Jelinek was also able to convey the passionate spirit beneath Onegin's cosmopolitan veneer. He was a broken man at the end, and his final searing duet with Yu was gut-wrenching.
In Yu, Jelinek had a perfect Tatiana, and their dance partnership is going to be something wonderful that unfolds in future pairings.
She was simply exquisite, as both the innocent and the mature Tatiana. Her profound grief at the end of the ballet, as she stands alone onstage, was palpable, just as her earlier humiliation was heartbreaking. Both she and Jelinek are able to mask their formidable technique within their acting skills, allowing for rich interpretation.
Kudos to both Ogden for her luminous portrayal of the shallow Olga and Côté for his sensitive Lensky. They too were perfection. The opening night also brought the great Rex Harrington back onstage as Tatiana's elderly husband, Prince Gremin. Harrington's tender duet with Yu brought the house down.

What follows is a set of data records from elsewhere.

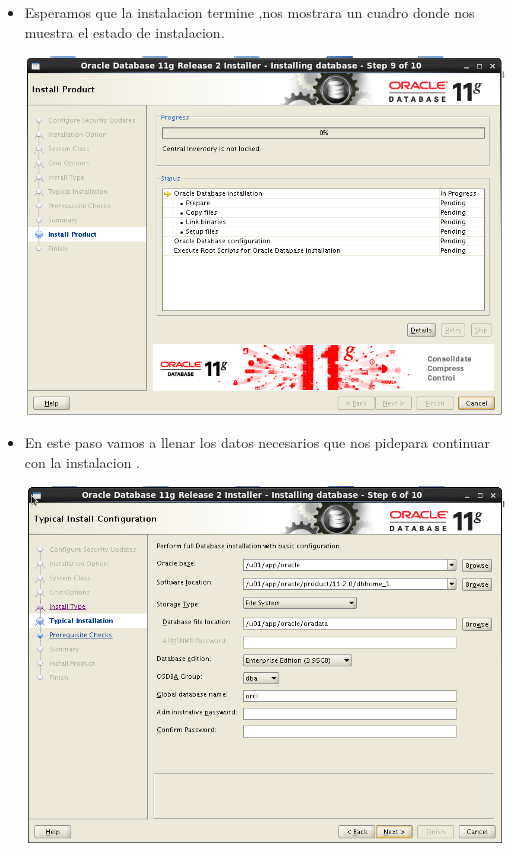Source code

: \begin{itemize}
	
\newpage

	\item Esperamos que la instalacion termine ,nos mostrara un cuadro donde nos muestra el estado de instalacion.
	\begin{center}
	\includegraphics[width=13cm]{./Imagenes/img55} 
	\end{center}
	
	\item En este paso vamos a llenar los datos necesarios que nos pidepara continuar con la instalacion .
	\begin{center}
	\includegraphics[width=13cm]{./Imagenes/img56} 
	\end{center}
	
	
\newpage


\end{itemize}
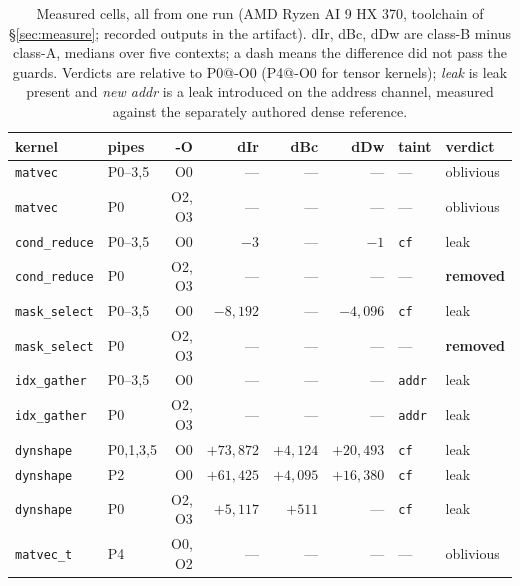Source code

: \begin{table}[H]
\caption{Measured cells, all from one run (AMD Ryzen AI 9 HX 370, toolchain of
\S\ref{sec:measure}; recorded outputs in the artifact). dIr, dBc, dDw are class-B minus
class-A, medians over five contexts; a dash means the difference did not pass the guards.
Verdicts are relative to P0@-O0 (P4@-O0 for tensor kernels); \emph{leak} is leak present
and \emph{new addr} is a leak introduced on the address channel, measured against the
separately authored dense reference.}
\label{tab:measured-cells}
\centering
\scriptsize
\setlength{\tabcolsep}{1.5pt}
\begin{tabular}{@{}llrrrrll@{}}
\hline
kernel & pipes & -O & dIr & dBc & dDw & taint & verdict \\
\hline
\texttt{matvec}          & P0--3,5  & O0     & ---          & ---        & ---         & ---           & oblivious \\
\texttt{matvec}          & P0       & O2, O3 & ---          & ---        & ---         & ---           & oblivious \\
\texttt{cond\_reduce}    & P0--3,5  & O0     & $-3$         & ---        & $-1$        & \texttt{cf}   & leak \\
\texttt{cond\_reduce}    & P0       & O2, O3 & ---          & ---        & ---         & ---           & \textbf{removed} \\
\texttt{mask\_select}    & P0--3,5  & O0     & $-8{,}192$   & ---        & $-4{,}096$  & \texttt{cf}   & leak \\
\texttt{mask\_select}    & P0       & O2, O3 & ---          & ---        & ---         & ---           & \textbf{removed} \\
\texttt{idx\_gather}     & P0--3,5  & O0     & ---          & ---        & ---         & \texttt{addr} & leak \\
\texttt{idx\_gather}     & P0       & O2, O3 & ---          & ---        & ---         & \texttt{addr} & leak \\
\texttt{dynshape}        & P0,1,3,5 & O0     & $+73{,}872$  & $+4{,}124$ & $+20{,}493$ & \texttt{cf}   & leak \\
\texttt{dynshape}        & P2       & O0     & $+61{,}425$  & $+4{,}095$ & $+16{,}380$ & \texttt{cf}   & leak \\
\texttt{dynshape}        & P0       & O2, O3 & $+5{,}117$   & $+511$     & ---         & \texttt{cf}   & leak \\
\texttt{matvec\_t}       & P4       & O0, O2 & ---          & ---        & ---         & ---           & oblivious \\

\end{tabular}
\end{table}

Santo Loquasto's new sets and costumes make their debut with this performance. My question is, if something isn't broken, why fix it?
Jürgen Rose's original design for Onegin was lovely. Loquasto's is bland.
His cookie-cutter, muted dresses for the women of the corps de ballet are unremarkable. There is no richness in colour. His sets, while marginally more attractive, tend to be dark, and James F. Ingalls's lighting is positively gloomy.
The National Ballet's production of Onegin continues at the Four Seasons Centre until Jun. 25.